Unsettling Science

What You Hear May Be Fact, Falsehood, Fabrication, or Merely Fiat

Shortly after his historic 2008 presidential win, Barack Obama announced that his administration would make "scientific decisions based on facts, not ideology." His first "scientifically based" decision was to lift the ban on federally funded embryonic stem-cell research.1

To the president and his policy wonks, the science "was in," settled, that such research would lead to a medical panacea. This, despite the successes of adult stem-cell research, which had already produced dozens of treatments and cures, and the failures and well-known dangers2 (not to mention the moral implications) of embryo-destructive research.

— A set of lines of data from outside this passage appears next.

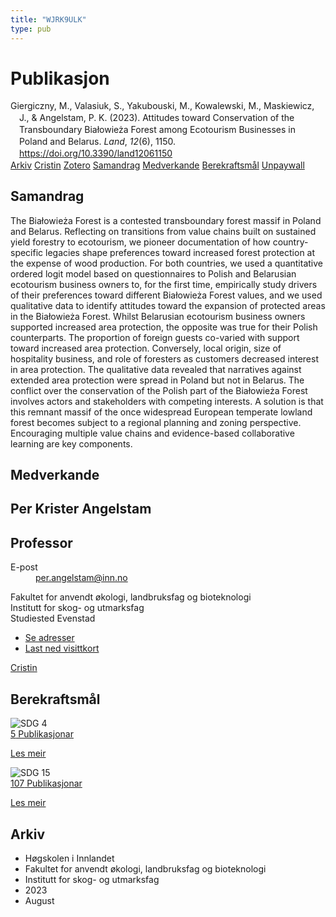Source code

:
 ```yaml
---
title: "WJRK9ULK"
type: pub
---
```

<h1>Publikasjon</h1>
<article id="csl-bib-container-WJRK9ULK" class="csl-bib-container">
  <div class="csl-bib-body" style="line-height: 1.35; padding-left: 1em; text-indent:-1em;">
  <div class="csl-entry">Giergiczny, M., Valasiuk, S., Yakubouski, M., Kowalewski, M., Maskiewicz, J., &amp; Angelstam, P. K. (2023). Attitudes toward Conservation of the Transboundary Bia&#x142;owie&#x17C;a Forest among Ecotourism Businesses in Poland and Belarus. <i>Land</i>, <i>12</i>(6), 1150. <a href="https://doi.org/10.3390/land12061150">https://doi.org/10.3390/land12061150</a></div>
</div>
  <div class="csl-bib-buttons">
    <a href="#taxonomy-article-WJRK9ULK" class="csl-bib-button">Arkiv</a>
    <a href="https://app.cristin.no/results/show.jsf?id=2170854" alt="Cristin URL" class="csl-bib-button">Cristin</a>
    <a href="http://zotero.org/groups/5402882/items/WJRK9ULK" alt="Zotero URL" class="csl-bib-button">Zotero</a>
    <a href="#abstract-article-WJRK9ULK" class="csl-bib-button">Samandrag</a>
    <a href="#contributors-article-WJRK9ULK" class="csl-bib-button">Medverkande</a>
    <a href="#sdg-article-WJRK9ULK" class="csl-bib-button">Berekraftsmål</a>
    <a href="https://www.mdpi.com/2073-445X/12/6/1150/pdf?version=1685939674" class="csl-bib-button">Unpaywall</a>
  </div>
  <div id="csl-bib-meta-container-WJRK9ULK"></div>
</article>
<div id="csl-bib-meta-WJRK9ULK" class="csl-bib-meta">
  <article id="abstract-article-WJRK9ULK" class="abstract-article">
    <h1>Samandrag</h1>
    The Białowieża Forest is a contested transboundary forest massif in Poland and Belarus. Reflecting on transitions from value chains built on sustained yield forestry to ecotourism, we pioneer documentation of how country-specific legacies shape preferences toward increased forest protection at the expense of wood production. For both countries, we used a quantitative ordered logit model based on questionnaires to Polish and Belarusian ecotourism business owners to, for the first time, empirically study drivers of their preferences toward different Białowieża Forest values, and we used qualitative data to identify attitudes toward the expansion of protected areas in the Białowieża Forest. Whilst Belarusian ecotourism business owners supported increased area protection, the opposite was true for their Polish counterparts. The proportion of foreign guests co-varied with support toward increased area protection. Conversely, local origin, size of hospitality business, and role of foresters as customers decreased interest in area protection. The qualitative data revealed that narratives against extended area protection were spread in Poland but not in Belarus. The conflict over the conservation of the Polish part of the Białowieża Forest involves actors and stakeholders with competing interests. A solution is that this remnant massif of the once widespread European temperate lowland forest becomes subject to a regional planning and zoning perspective. Encouraging multiple value chains and evidence-based collaborative learning are key components.
  </article>
  <article id="contributors-article-WJRK9ULK" class="contributors-article">
    <h1>Medverkande</h1>
    <div class="personas"> <div class="vrtx-hinn-person-card"> <div class="photo"> <i class="lar la-user-circle missing-person"></i> </div> <div class="info"> <hgroup><h1>Per Krister Angelstam</h1> <h2>Professor</h2> </hgroup><dl> <dt>E-post</dt> <dd> <a href="mailto:per.angelstam@inn.no">per.angelstam@inn.no</a> </dd> </dl> <p> Fakultet for anvendt økologi, landbruksfag og bioteknologi<br> Institutt for skog- og utmarksfag<br> Studiested Evenstad </p> <ul class="vrtx-hinn-links"> <li><a href="https://www.inn.no/finn-en-ansatt/per-angelstam.html#vrtx-hinn-addresses">Se adresser</a></li> <li><a href="https://www.inn.no/finn-en-ansatt/per-angelstam.html?vrtx=vcf">Last ned visittkort</a></li> </ul> </div> </div> <a href="https://app.cristin.no/persons/show.jsf?id=1318014" alt="Cristin URL" class="personas-cristin">Cristin</a> </div>
  </article>
  <article id="sdg-article-WJRK9ULK" class="sdg-article">
    <h1>Berekraftsmål</h1>
    <div class="sdg-container"><div id="sdg4" class="sdg"> <img src="{{< params subfolder >}}images/sdg/sdg04_no.png" class="image" alt="SDG 4"> <div class="sdg-overlay"> <a href="{{< params subfolder >}}no/archive/?sdg=4#archive" class="sdg-publication-count"><span>5</span> Publikasjonar</a> <p><a href="NA" class="sdg-read-more">Les meir</a></p> </div> </div> <div id="sdg15" class="sdg"> <img src="{{< params subfolder >}}images/sdg/sdg15_no.png" class="image" alt="SDG 15"> <div class="sdg-overlay"> <a href="{{< params subfolder >}}no/archive/?sdg=15#archive" class="sdg-publication-count"><span>107</span> Publikasjonar</a> <p><a href="NA" class="sdg-read-more">Les meir</a></p> </div> </div></div>
  </article>
  <article id="taxonomy-article-WJRK9ULK" class="taxonomy-article">
    <h1>Arkiv</h1>
    <ul>
      <li>Høgskolen i Innlandet</li>
      <li>Fakultet for anvendt økologi, landbruksfag og bioteknologi</li>
      <li>Institutt for skog- og utmarksfag</li>
      <li>2023</li>
      <li>August</li>
    </ul>
  </article>
</div>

Since the ban was lifted, not a single cure has resulted from embryonic stem cells,3 while adult stem-cell therapies have continued to be phenomenally successful.4

The "scientific" label comes freighted with assumptions that a matter is factual, proven, and settled. Yet the dust-bin of science is filled with once-settled "facts" that stand as reminders that scientific conclusions can be wrong—very wrong; think of geocentrism, spontaneous generation, luminiferous aether, and the fixity of time and space, to name but a few. They should give us pause anytime we hear that some current conclusion—global warming, Darwinian evolution, overpopulation, fill-in-the-blank—is a settled scientific fact beyond dispute. As someone once quipped, he who is wedded to the science of the day will soon find himself a widower.

Causes of Error

In some cases, scientific error is due to inadequate testing and verification. For example, the Aristotelian belief that heavy objects fall faster than lighter ones was the scientific consensus until Galileo actually tested it, 2,000 years later!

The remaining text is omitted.